Problem description. Lines containing "rubric" should be pulled from the material below.
※ ※ ※
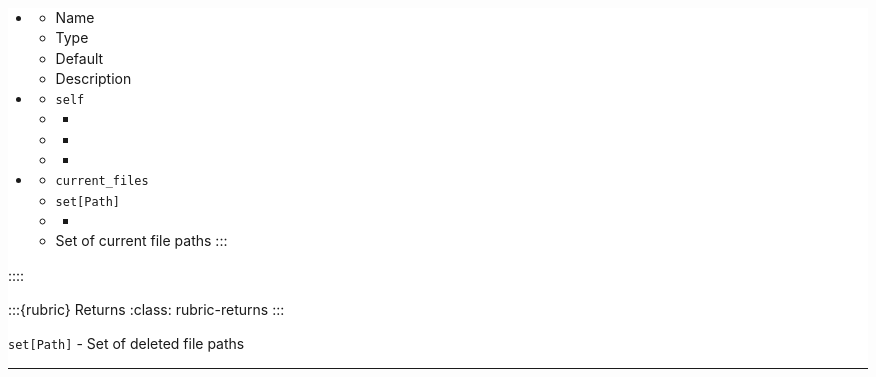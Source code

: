 * - Name
  - Type
  - Default
  - Description
* - `self`
  - -
  - -
  - -
* - `current_files`
  - `set[Path]`
  - -
  - Set of current file paths
:::

::::

:::{rubric} Returns
:class: rubric-returns
:::

`set[Path]` - Set of deleted file paths




---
※ ※ ※
Task output.
:::{rubric} Returns
:class: rubric-returns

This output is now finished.